(Dataset entries)
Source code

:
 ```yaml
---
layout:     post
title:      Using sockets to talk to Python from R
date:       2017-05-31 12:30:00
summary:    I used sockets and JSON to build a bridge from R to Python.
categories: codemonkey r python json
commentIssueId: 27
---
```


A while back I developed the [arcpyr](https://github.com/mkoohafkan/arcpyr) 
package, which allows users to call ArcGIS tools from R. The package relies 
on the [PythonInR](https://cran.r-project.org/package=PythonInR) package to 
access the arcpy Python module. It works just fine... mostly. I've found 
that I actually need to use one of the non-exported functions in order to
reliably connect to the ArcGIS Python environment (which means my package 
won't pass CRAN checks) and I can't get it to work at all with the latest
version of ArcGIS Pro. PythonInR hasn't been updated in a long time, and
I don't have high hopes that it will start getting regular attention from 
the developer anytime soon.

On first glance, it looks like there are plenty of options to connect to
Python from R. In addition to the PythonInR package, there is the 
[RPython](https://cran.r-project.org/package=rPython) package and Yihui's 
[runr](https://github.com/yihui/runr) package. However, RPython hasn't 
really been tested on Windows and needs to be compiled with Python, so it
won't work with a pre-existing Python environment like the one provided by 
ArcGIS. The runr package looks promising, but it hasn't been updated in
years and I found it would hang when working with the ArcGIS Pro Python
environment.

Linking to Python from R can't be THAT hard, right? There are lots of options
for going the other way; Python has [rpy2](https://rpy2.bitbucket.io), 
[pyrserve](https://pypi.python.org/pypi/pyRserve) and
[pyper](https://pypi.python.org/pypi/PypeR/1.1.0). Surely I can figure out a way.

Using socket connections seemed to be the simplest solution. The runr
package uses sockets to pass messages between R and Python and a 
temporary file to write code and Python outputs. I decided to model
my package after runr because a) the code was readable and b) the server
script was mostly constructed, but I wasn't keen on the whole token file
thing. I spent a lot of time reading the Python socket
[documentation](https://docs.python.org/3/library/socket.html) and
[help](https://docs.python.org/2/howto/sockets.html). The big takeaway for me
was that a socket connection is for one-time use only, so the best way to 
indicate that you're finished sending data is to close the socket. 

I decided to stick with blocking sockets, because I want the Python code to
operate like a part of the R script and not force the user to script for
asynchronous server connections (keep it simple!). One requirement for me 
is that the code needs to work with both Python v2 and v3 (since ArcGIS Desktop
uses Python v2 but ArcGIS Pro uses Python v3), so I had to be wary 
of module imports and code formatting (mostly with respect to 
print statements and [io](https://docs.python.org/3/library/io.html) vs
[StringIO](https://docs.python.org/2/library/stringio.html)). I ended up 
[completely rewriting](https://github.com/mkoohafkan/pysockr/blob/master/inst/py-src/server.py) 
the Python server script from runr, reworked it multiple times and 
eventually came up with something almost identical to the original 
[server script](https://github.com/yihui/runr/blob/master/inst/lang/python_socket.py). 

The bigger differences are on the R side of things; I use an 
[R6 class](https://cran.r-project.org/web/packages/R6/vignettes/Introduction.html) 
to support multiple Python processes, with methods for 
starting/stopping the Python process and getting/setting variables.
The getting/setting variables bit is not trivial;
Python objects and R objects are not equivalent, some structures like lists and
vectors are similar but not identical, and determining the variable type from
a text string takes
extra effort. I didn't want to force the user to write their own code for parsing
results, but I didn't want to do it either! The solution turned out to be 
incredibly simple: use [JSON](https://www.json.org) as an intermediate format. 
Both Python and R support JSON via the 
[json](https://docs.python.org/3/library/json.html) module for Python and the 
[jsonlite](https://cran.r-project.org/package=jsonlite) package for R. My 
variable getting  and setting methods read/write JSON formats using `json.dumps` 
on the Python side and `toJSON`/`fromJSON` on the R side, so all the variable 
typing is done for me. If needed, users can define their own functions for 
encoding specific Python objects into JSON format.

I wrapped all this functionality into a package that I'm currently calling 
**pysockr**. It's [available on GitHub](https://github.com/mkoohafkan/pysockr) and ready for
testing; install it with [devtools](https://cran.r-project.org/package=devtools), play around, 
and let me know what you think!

#### EXERCISE BRIEF:
Check each line above for the word "into" and copy the ones that have it.

#### EXERCISE RESULT:
encoding specific Python objects into JSON format.
I wrapped all this functionality into a package that I'm currently calling 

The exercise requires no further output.